→ **Required action**
Please retype, character for character, the portion of the entries below that runs from the line containing "### App made" to the last line.

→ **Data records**
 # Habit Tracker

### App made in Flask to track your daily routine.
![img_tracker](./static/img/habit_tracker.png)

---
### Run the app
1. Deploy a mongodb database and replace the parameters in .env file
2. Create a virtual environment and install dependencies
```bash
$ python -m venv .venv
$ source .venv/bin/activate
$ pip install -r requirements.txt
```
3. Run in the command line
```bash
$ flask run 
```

→ **Result for this exercise**
### App made in Flask to track your daily routine.
![img_tracker](./static/img/habit_tracker.png)

---
### Run the app
1. Deploy a mongodb database and replace the parameters in .env file
2. Create a virtual environment and install dependencies
```bash
$ python -m venv .venv
$ source .venv/bin/activate
$ pip install -r requirements.txt
```
3. Run in the command line
```bash
$ flask run 
```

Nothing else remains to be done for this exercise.